Backing up and Restoring PostgreSQL Databases

Introduction

Making regular database backups is an essential maintenance task and fail point recovery strategy for anyone who is responsible for a database.

A common misnomer for software developers is that there will be a database administrator who will take care of these things for us. Unfortunately, in my experience this is far from the truth. Of the many projects I have ever worked on for multiple different companies, I have never once had the luxury of being able to put off those tasks to the fable unicorn known as a database administrator (DBA). Instead, I have had to do my best to keep the databases to the systems I work on in as best a situation as I can, which has involved settings up a routine backup strategy and knowing how to recover one if in the face of such a tragedy.

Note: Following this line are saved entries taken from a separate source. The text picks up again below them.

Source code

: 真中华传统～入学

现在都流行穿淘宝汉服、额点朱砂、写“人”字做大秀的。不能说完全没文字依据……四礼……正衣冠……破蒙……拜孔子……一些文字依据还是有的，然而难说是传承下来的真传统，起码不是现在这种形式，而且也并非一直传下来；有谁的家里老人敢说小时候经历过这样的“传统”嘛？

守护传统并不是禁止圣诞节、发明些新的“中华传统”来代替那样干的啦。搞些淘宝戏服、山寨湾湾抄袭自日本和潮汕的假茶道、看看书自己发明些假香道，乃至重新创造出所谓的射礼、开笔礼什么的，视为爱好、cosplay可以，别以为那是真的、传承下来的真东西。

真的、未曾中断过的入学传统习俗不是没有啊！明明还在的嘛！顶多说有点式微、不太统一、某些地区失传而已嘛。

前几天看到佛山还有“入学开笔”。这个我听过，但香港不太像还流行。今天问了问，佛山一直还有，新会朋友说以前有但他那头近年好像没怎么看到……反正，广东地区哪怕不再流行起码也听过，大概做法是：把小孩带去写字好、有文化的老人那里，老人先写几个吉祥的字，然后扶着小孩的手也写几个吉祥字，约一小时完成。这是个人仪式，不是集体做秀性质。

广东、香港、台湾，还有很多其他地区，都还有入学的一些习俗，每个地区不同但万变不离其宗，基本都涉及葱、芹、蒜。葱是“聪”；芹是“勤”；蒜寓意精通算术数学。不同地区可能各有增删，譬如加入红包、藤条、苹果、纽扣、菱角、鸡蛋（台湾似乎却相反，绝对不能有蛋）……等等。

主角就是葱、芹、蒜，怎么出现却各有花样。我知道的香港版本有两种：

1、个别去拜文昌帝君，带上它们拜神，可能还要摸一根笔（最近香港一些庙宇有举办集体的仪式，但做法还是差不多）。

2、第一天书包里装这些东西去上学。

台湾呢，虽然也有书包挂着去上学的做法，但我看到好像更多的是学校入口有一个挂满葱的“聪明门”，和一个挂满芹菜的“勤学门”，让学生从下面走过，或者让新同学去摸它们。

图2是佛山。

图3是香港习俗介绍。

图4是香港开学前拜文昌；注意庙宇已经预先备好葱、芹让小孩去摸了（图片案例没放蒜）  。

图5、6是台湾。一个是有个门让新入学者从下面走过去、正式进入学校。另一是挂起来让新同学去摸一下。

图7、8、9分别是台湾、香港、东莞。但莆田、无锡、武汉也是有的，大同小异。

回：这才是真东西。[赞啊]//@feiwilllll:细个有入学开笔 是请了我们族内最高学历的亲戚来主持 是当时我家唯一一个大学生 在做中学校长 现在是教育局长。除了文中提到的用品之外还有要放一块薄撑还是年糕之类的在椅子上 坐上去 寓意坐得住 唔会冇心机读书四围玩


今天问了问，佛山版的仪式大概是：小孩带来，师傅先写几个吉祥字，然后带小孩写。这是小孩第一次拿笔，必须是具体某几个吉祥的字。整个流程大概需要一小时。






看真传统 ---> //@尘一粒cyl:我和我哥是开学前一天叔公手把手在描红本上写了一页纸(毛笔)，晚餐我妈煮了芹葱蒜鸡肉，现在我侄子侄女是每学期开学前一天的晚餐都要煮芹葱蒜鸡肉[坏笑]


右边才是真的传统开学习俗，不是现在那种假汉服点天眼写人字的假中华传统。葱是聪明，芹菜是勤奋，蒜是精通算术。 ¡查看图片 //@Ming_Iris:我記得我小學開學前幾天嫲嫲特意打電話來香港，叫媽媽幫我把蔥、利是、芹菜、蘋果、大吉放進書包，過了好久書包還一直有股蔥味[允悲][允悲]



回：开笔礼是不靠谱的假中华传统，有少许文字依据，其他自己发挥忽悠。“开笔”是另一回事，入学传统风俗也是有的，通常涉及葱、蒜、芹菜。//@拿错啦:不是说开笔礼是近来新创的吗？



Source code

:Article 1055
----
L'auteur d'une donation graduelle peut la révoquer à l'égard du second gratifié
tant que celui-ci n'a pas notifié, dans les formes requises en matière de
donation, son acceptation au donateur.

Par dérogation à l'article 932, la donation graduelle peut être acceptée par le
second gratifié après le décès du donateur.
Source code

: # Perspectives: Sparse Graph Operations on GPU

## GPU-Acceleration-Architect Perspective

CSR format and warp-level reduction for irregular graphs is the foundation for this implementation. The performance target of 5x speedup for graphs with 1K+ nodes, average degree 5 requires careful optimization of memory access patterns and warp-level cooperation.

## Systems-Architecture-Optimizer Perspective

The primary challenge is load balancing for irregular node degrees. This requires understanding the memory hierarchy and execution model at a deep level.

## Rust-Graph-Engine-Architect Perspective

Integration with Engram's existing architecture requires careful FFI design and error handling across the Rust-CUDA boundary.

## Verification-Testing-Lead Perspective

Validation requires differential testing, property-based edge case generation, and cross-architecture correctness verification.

In this article I am going to be covering the methods I have used to back up and recover PostgreSQL databases on Linux servers.

Creating Database Backups

There are two ways that I am aware of how to create a backup of a PostgreSQL database, which I will be discussing in this section. Both ways utilize point-in-time copies of the database. One uses what is known as WAL archiving and the other utilizes a SQL dump.

A. Creating an Archived Copy of your Database at the File System Level with WAL Archiving

Before getting too far in the explanation of this method, I should say that a directory needs to be created on the system that will hold arhived files and must be owned by the postgres user. In my examples I will be utilizing the directory /home/username/pg which is owned by postgres and it will contain two subdirectories wals and cluster, also owned by postgres.

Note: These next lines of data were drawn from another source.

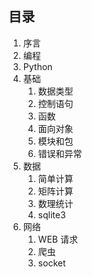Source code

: ## 目录 ##

1. 序言
2. 编程
3. Python
4. 基础
	1. 数据类型
	2. 控制语句
	3. 函数
	4. 面向对象
	5. 模块和包
	6. 错误和异常
5. 数据
	1. 简单计算
	2. 矩阵计算
	3. 数理统计
	4. sqlite3
6. 网络
	1. WEB 请求
	2. 爬虫
	3. socket
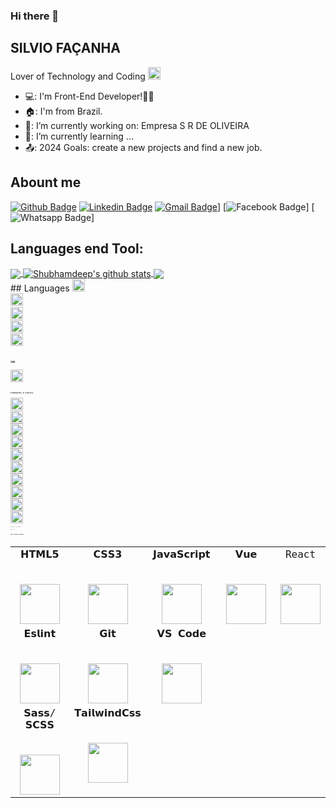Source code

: ### Hi there 👋


## SILVIO FAÇANHA

Lover of Technology and Coding  <img alt="GIF" src=https://github.com/Silviofacanha/silviogfacanha/assets/83619103/23beac5c-426c-4db7-b7b7-a76766cd7080
 width="20px" />


- 💻: I'm Front-End Developer!👨‍💻
- 🏠: I'm from Brazil.
- 🔭: I’m currently working on: Empresa S R DE OLIVEIRA
- 🌱: I’m currently learning ...
- 📤: 2024 Goals: create a new projects and find a new job.


## Abount me

[![Github Badge](https://img.shields.io/badge/-Github-100000?style=flat-square&logo=Github&logoColor=white&link=https://github.com/Silviofacanha)](https://github.com/Silviofacanha)
[![Linkedin Badge](https://img.shields.io/badge/-LinkedIn-blue?style=flat-square&logo=Linkedin&logoColor=white&link=https://github.com/Silviofacanha/)](https://github.com/Silviofacanha)
[![Gmail Badge](https://img.shields.io/badge/Gmail-D14836?style=for-the-badge&logo=gmail&logoColor=white)](silvio.facanha@gmail.com)]
[![Facebook Badge](https://img.shields.io/badge/Facebook-1877F2?style=for-the-badge&logo=facebook&logoColor=white)]
[![Whatsapp Badge](https://img.shields.io/badge/WhatsApp-25D366?style=for-the-badge&logo=WhatsApp&logoColor=white)]


## Languages end Tool:
<a href="https://github.com/Silviofacanha">
  <img align="center" src="https://github-readme-stats.vercel.app/api/top-langs/?username=Silviofacanha&theme=dark&hide_langs_below=1" />
</a>

<a href="https://github.com/Silviofacanha">
 <img align="center" src="https://github-readme-stats.vercel.app/api?username=Silviofacanha&show_icons=true&theme=dark&line_height=27" alt="Shubhamdeep's github stats"/>
</a>

<a href="https://github.com/Silviofacanha/silviogfacanha">
  <img align="center" src="https://github-readme-stats.vercel.app/api/pin/?username=Silviofacanha&repo=silviogfacanha&theme=dark" />
</a>
<!--
<a href="https://github.com/Silviofacanha/Fun-with-DS-and-Algo">
 <img align="center" src="https://github-readme-stats.vercel.app/api/pin/?username=Silviofacanha&repo=Fun-with-DS-and-Algo&theme=dark" />
</a>
-->


<br>
## Languages
<code><img height="20" src="https://img.shields.io/badge/HTML5-E34F26?style=for-the-badge&logo=html5&logoColor=white"><code>
<code><img height="20" src=""><code>
<code><img height="20" src="https://img.shields.io/badge/JavaScript-323330?style=for-the-badge&logo=javascript&logoColor=F7DF1E"><code>
<code><img height="20" src="https://img.shields.io/badge/CSS-E57000?style=for-the-badge&logo=CSS&logoColor=white"><code>
<code><img height="20" src=""><code>

<br>

## IDE
<code><img height="20" src="https://img.shields.io/badge/VSCode-0078D4?style=for-the-badge&logo=visual%20studio%20code&logoColor=white"><code>

<br>

## Frameworks & Library. 
<code><img height="20" src="https://img.shields.io/badge/adonis%20js-220052?style=for-the-badge&logo=adonisjs&logoColor=white"><code>  
<code><img height="20" src="https://img.shields.io/badge/axios-671ddf?&style=for-the-badge&logo=axios&logoColor=white"><code>
<code><img height="20" src="https://img.shields.io/badge/Bootstrap-563D7C?style=for-the-badge&logo=bootstrap&logoColor=white"><code>
<code><img height="20" src="https://img.shields.io/badge/React-20232A?style=for-the-badge&logo=react&logoColor=61DAFB"><code>
<code><img height="20" src="https://img.shields.io/badge/Redux-593D88?style=for-the-badge&logo=redux&logoColor=white"><code>
<code><img height="20" src="https://img.shields.io/badge/Vite-B73BFE?style=for-the-badge&logo=vite&logoColor=FFD62E"><code>
<code><img height="20" src="https://img.shields.io/badge/Vue%20js-35495E?style=for-the-badge&logo=vuedotjs&logoColor=4FC08D"><code>
<code><img height="20" src=""><code>
<code><img height="20" src=""><code>
<code><img height="20" src=""><code>


Thanks for visitanting.

Enjoy it!!

# 𝗠𝘆 𝗧𝗲𝗰𝗸 𝗦𝘁𝗮𝗰𝗸

<table>
  <tbody>
    <tr valign="top">
      <td width="25%" align="center">
        <span>𝗛𝗧𝗠𝗟𝟱</span><br><br><br>
        <img height="64px" src="https://cdn.svgporn.com/logos/html-5.svg">
      </td>
      <td width="25%" align="center">
        <span>𝗖𝗦𝗦𝟯</span><br><br><br>
        <img height="64px" src="https://cdn.svgporn.com/logos/css-3.svg">
      </td>
      <td width="25%" align="center">
        <span>𝗝𝗮𝘃𝗮𝗦𝗰𝗿𝗶𝗽𝘁</span><br><br><br>
        <img height="64px" src="https://cdn.svgporn.com/logos/javascript.svg">
      </td>
      <td width="25%" align="center">
        <span>𝗩𝘂𝗲</span><br><br><br>
        <img height="64px" src="https://cdn.svgporn.com/logos/vue.svg">
      </td>
     <td width="25%" align="center">
        <span>React</span><br><br><br>
        <img height="64px" src="https://cdn.svgporn.com/logos/react.svg">
      </td>
    </tr>
    <tr valign="top">     
           <td width="25%" align="center">
        <span>𝗘𝘀𝗹𝗶𝗻𝘁</span><br><br><br>
        <img height="64px" src="https://cdn.svgporn.com/logos/eslint.svg">
      </td>
      <td width="25%" align="center">
        <span>𝗚𝗶𝘁</span><br><br><br>
        <img height="64px" src="https://cdn.svgporn.com/logos/git-icon.svg">
      </td>
      <td width="25%" align="center">
        <span>𝗩𝗦 𝗖𝗼𝗱𝗲</span><br><br><br>
        <img height="64px" src="https://cdn.svgporn.com/logos/visual-studio-code.svg">
      </td>
    </tr>
    <tr valign="top">     
      <td width="25%" align="center">
        <span>𝗦𝗮𝘀𝘀/𝗦𝗖𝗦𝗦</span><br><br><br>
        <img height="64px" src="https://cdn.svgporn.com/logos/sass.svg">
      </td>
      <td width="25%" align="center">
        <span>𝗧𝗮𝗶𝗹𝘄𝗶𝗻𝗱𝗖𝘀𝘀</span><br><br><br>
        <img height="64px" src="https://cdn.svgporn.com/logos/tailwindcss-icon.svg">
      </td>      
    </tr>
  </tbody>
</table>
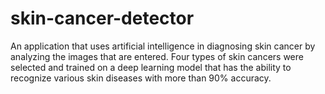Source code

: # skin-cancer-detector
An application that uses artificial intelligence in diagnosing skin cancer by analyzing the images that are entered.         Four types of skin cancers were selected and trained on a deep learning model that has the ability to recognize various skin diseases with more than 90% accuracy.

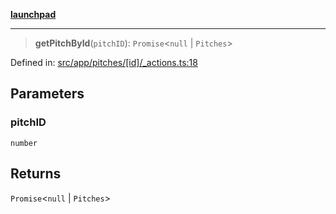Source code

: [**launchpad**](index.md)

***

> **getPitchById**(`pitchID`): `Promise`\<`null` \| `Pitches`\>

Defined in: [src/app/pitches/\[id\]/\_actions.ts:18](https://github.com/victorbratov/launchpad/blob/3cec89d9fa4be2794c552b4b2e488c08b6798868/src/app/pitches/[id]/_actions.ts#L18)

## Parameters

### pitchID

`number`

## Returns

`Promise`\<`null` \| `Pitches`\>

This first method uses the pair of PostgreSQL functions pg_start_backup(...) and pg_stop_backup(...). In order to use these functions the user executing them must have replication privelliges, which is defined in the pg_hba.conf config file. Additionally, to utilize this method of backup you need to add some settings and commands to the postgresql.conf file, which I will discuss next.

In the postgresql.conf file you need to set archive_mode to on and provide an archive command that will look something like so:

archive_mode = on  
archive_command = 'cp %p /home/username/pg/wals/%f'  

Here, "%p" is replaced with the path for the WAL (write ahead log) file being archived and "%f" is the name of the actual file.

The aforementioned Postgres functions work by creating a checkpoint (aka, a single point-in-time) copy of the Postgres data directory as a compressed archive. I have typically used this combination of functions within a bash script scheduled to run at set intervals within a cron task.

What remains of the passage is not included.